You may end up doing strange things when you feel cornered. Iran, for example, is even allegedly considering creating a huge oil spill, which would block the Strait of Hormuz and force the West to temporarily suspend sanctions during the clean-up. Let’s hope things don’t go so far: below we summarize possible scenarios for Iran. 

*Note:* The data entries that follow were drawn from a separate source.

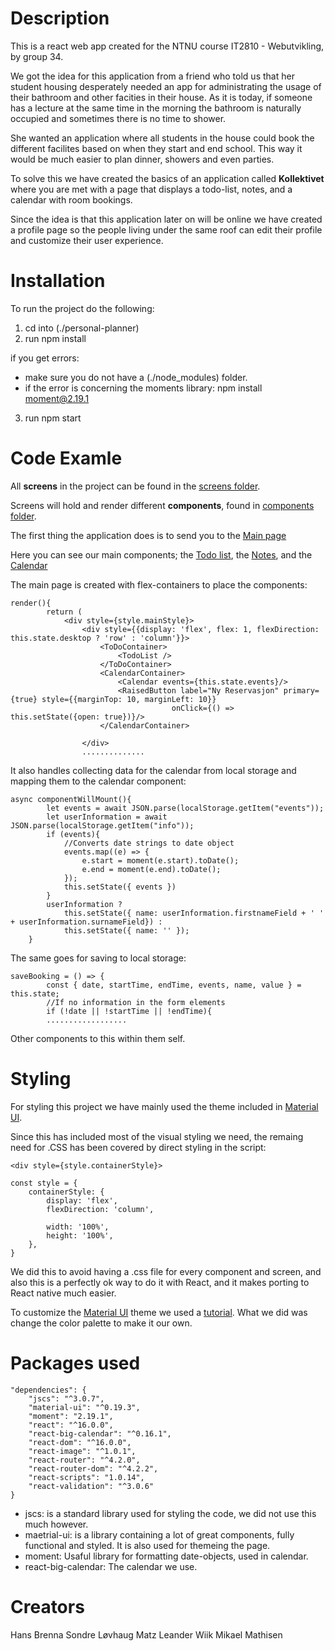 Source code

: # Description

This is a react web app created for the NTNU course IT2810 - Webutvikling, by group 34.

We got the idea for this application from a friend who told us that her student
housing desperately needed an app for administrating the usage of their bathroom
and other facities in their house. As it is today, if someone has a lecture at the
same time in the morning the bathroom is naturally occupied and sometimes there is 
no time to shower. 

She wanted an application where all students in the house could book the different
facilites based on when they start and end school. This way it would be much easier
to plan dinner, showers and even parties.

To solve this we have created the basics of an application called __Kollektivet__ where you are met with a page that
displays a todo-list, notes, and a calendar with room bookings.

Since the idea is that this application later on will be online we have created a profile page
so the people living under the same roof can edit their profile and customize their user experience.

# Installation

To run the project do the following:
1. cd into (./personal-planner)
2. run npm install

if you get errors:
- make sure you do not have a (./node_modules) folder.
- if the error is concerning the moments library: npm install moment@2.19.1
3. run npm start

# Code Examle

All __screens__ in the project can be found in the [screens folder](./src/sreens/). 

Screens will hold and render different __components__, found in [components folder](./src/components/).

The first thing the application does is to send you to the [Main page](./src/screens/main-page.js)

Here you can see our main components; the [Todo list](./src/components/lists/todo-list.js),
the [Notes](./src/components/form/note-form.js), 
and the [Calendar](./src/components/calendar/calendar.js)

The main page is created with flex-containers to place the components:

    render(){
            return (
                <div style={style.mainStyle}>
                    <div style={{display: 'flex', flex: 1, flexDirection: this.state.desktop ? 'row' : 'column'}}>
                        <ToDoContainer>
                            <TodoList />
                        </ToDoContainer>
                        <CalendarContainer>
                            <Calendar events={this.state.events}/>
                            <RaisedButton label="Ny Reservasjon" primary={true} style={{marginTop: 10, marginLeft: 10}}
                                        onClick={() => this.setState({open: true})}/>
                        </CalendarContainer>

                    </div>
                    ..............


It also handles collecting data for the calendar from local storage and mapping them to the calendar component: 

    async componentWillMount(){
            let events = await JSON.parse(localStorage.getItem("events"));
            let userInformation = await JSON.parse(localStorage.getItem("info"));
            if (events){
                //Converts date strings to date object
                events.map((e) => {
                    e.start = moment(e.start).toDate();
                    e.end = moment(e.end).toDate();
                });
                this.setState({ events })
            }
            userInformation ?
                this.setState({ name: userInformation.firstnameField + ' ' + userInformation.surnameField}) :
                this.setState({ name: '' });
        }

The same goes for saving to local storage:

    saveBooking = () => {
            const { date, startTime, endTime, events, name, value } = this.state;
            //If no information in the form elements
            if (!date || !startTime || !endTime){
            ..................

Other components to this within them self.

# Styling

For styling this project we have mainly used the theme 
included in [Material UI](http://www.material-ui.com/#/).

Since this has included most of the visual styling we need, the remaing need for .CSS has been covered by direct styling in the script:

    <div style={style.containerStyle}>

    const style = {
        containerStyle: {
            display: 'flex',
            flexDirection: 'column',

            width: '100%',
            height: '100%',
        },
    }


We did this to avoid having a .css file for every component and screen, and also this is a perfectly ok way to do it with React, and it makes porting to React native much easier.

To customize the [Material UI](http://www.material-ui.com/#/) theme we used a [tutorial](http://www.material-ui.com/#/customization/themes). What we did was change the color palette to make it our own.

# Packages used


    "dependencies": {
        "jscs": "^3.0.7",
        "material-ui": "^0.19.3",
        "moment": "2.19.1",
        "react": "^16.0.0",
        "react-big-calendar": "^0.16.1",
        "react-dom": "^16.0.0",
        "react-image": "^1.0.1",
        "react-router": "^4.2.0",
        "react-router-dom": "^4.2.2",
        "react-scripts": "1.0.14",
        "react-validation": "^3.0.6"
    }

- jscs: is a standard library used for styling the code, we did not use this much however.
- maetrial-ui: is a library containing a lot of great components, fully functional and styled. It is also used for themeing the page.
- moment: Usaful library for formatting date-objects, used in calendar.
- react-big-calendar: The calendar we use.

# Creators

Hans Brenna
Sondre Løvhaug
Matz Leander Wiik
Mikael Mathisen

Efforts to force Iran to halt enrichment (and ultimately abandon its nuclear program) are faltering. International monitors left the country in February, multilateral negotiations are deadlocked. Instead, increasingly punitive sanctions are being imposed – and they are actually proving far more effective than generally thought. So far, the United Nations, the United States and the European Union have introduced a lengthy catalog of sanctions including bans on nuclear technology and heavy weaponry imports, travel bans and asset freezes, denied transactions with Iranian financial institutions, etc. The list goes on and on… You name it, it’s banned.

To give you a specific example from Hungary: recently we have heard that Iranian foreign exchange students studying at Hungarian universities (of whom there are surprisingly many) have a hard time paying their tuition fees.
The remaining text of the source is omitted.